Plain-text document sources
=-=-=
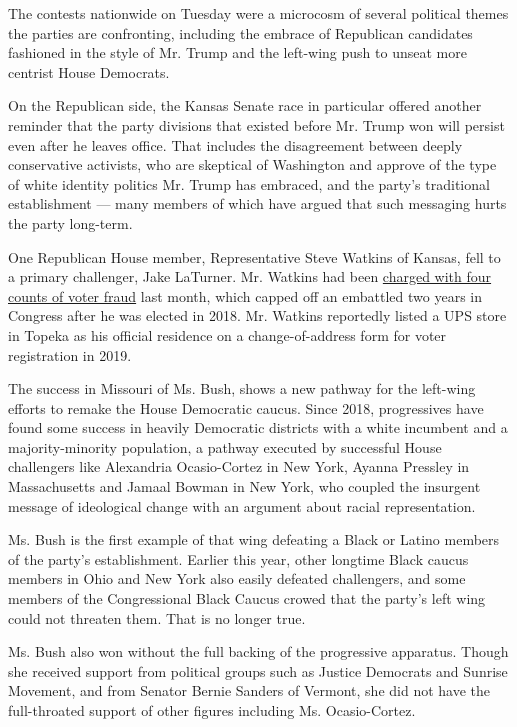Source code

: The contests nationwide on Tuesday were a microcosm of several political
themes the parties are confronting, including the embrace of Republican
candidates fashioned in the style of Mr. Trump and the left-wing push to
unseat more centrist House Democrats.

On the Republican side, the Kansas Senate race in particular offered
another reminder that the party divisions that existed before Mr. Trump
won will persist even after he leaves office. That includes the
disagreement between deeply conservative activists, who are skeptical of
Washington and approve of the type of white identity politics Mr. Trump
has embraced, and the party's traditional establishment --- many members
of which have argued that such messaging hurts the party long-term.

One Republican House member, Representative Steve Watkins of Kansas,
fell to a primary challenger, Jake LaTurner. Mr. Watkins had been
\href{https://www.nytimes.com/2020/07/14/us/steve-watkins-voter-fraud-kansas.html}{charged
with four counts of voter fraud} last month, which capped off an
embattled two years in Congress after he was elected in 2018. Mr.
Watkins reportedly listed a UPS store in Topeka as his official
residence on a change-of-address form for voter registration in 2019.

The success in Missouri of Ms. Bush, shows a new pathway for the
left-wing efforts to remake the House Democratic caucus. Since 2018,
progressives have found some success in heavily Democratic districts
with a white incumbent and a majority-minority population, a pathway
executed by successful House challengers like Alexandria Ocasio-Cortez
in New York, Ayanna Pressley in Massachusetts and Jamaal Bowman in New
York, who coupled the insurgent message of ideological change with an
argument about racial representation.

Ms. Bush is the first example of that wing defeating a Black or Latino
members of the party's establishment. Earlier this year, other longtime
Black caucus members in Ohio and New York also easily defeated
challengers, and some members of the Congressional Black Caucus crowed
that the party's left wing could not threaten them. That is no longer
true.

Ms. Bush also won without the full backing of the progressive apparatus.
Though she received support from political groups such as Justice
Democrats and Sunrise Movement, and from Senator Bernie Sanders of
Vermont, she did not have the full-throated support of other figures
including Ms. Ocasio-Cortez.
=-=-=
Problem requirements: Once the pictures are set aside, please output all the data word for word.

Solution to this exercise:
Source code

: The contests nationwide on Tuesday were a microcosm of several political
themes the parties are confronting, including the embrace of Republican
candidates fashioned in the style of Mr. Trump and the left-wing push to
unseat more centrist House Democrats.

On the Republican side, the Kansas Senate race in particular offered
another reminder that the party divisions that existed before Mr. Trump
won will persist even after he leaves office. That includes the
disagreement between deeply conservative activists, who are skeptical of
Washington and approve of the type of white identity politics Mr. Trump
has embraced, and the party's traditional establishment --- many members
of which have argued that such messaging hurts the party long-term.

One Republican House member, Representative Steve Watkins of Kansas,
fell to a primary challenger, Jake LaTurner. Mr. Watkins had been
\href{https://www.nytimes.com/2020/07/14/us/steve-watkins-voter-fraud-kansas.html}{charged
with four counts of voter fraud} last month, which capped off an
embattled two years in Congress after he was elected in 2018. Mr.
Watkins reportedly listed a UPS store in Topeka as his official
residence on a change-of-address form for voter registration in 2019.

The success in Missouri of Ms. Bush, shows a new pathway for the
left-wing efforts to remake the House Democratic caucus. Since 2018,
progressives have found some success in heavily Democratic districts
with a white incumbent and a majority-minority population, a pathway
executed by successful House challengers like Alexandria Ocasio-Cortez
in New York, Ayanna Pressley in Massachusetts and Jamaal Bowman in New
York, who coupled the insurgent message of ideological change with an
argument about racial representation.

Ms. Bush is the first example of that wing defeating a Black or Latino
members of the party's establishment. Earlier this year, other longtime
Black caucus members in Ohio and New York also easily defeated
challengers, and some members of the Congressional Black Caucus crowed
that the party's left wing could not threaten them. That is no longer
true.

Ms. Bush also won without the full backing of the progressive apparatus.
Though she received support from political groups such as Justice
Democrats and Sunrise Movement, and from Senator Bernie Sanders of
Vermont, she did not have the full-throated support of other figures
including Ms. Ocasio-Cortez.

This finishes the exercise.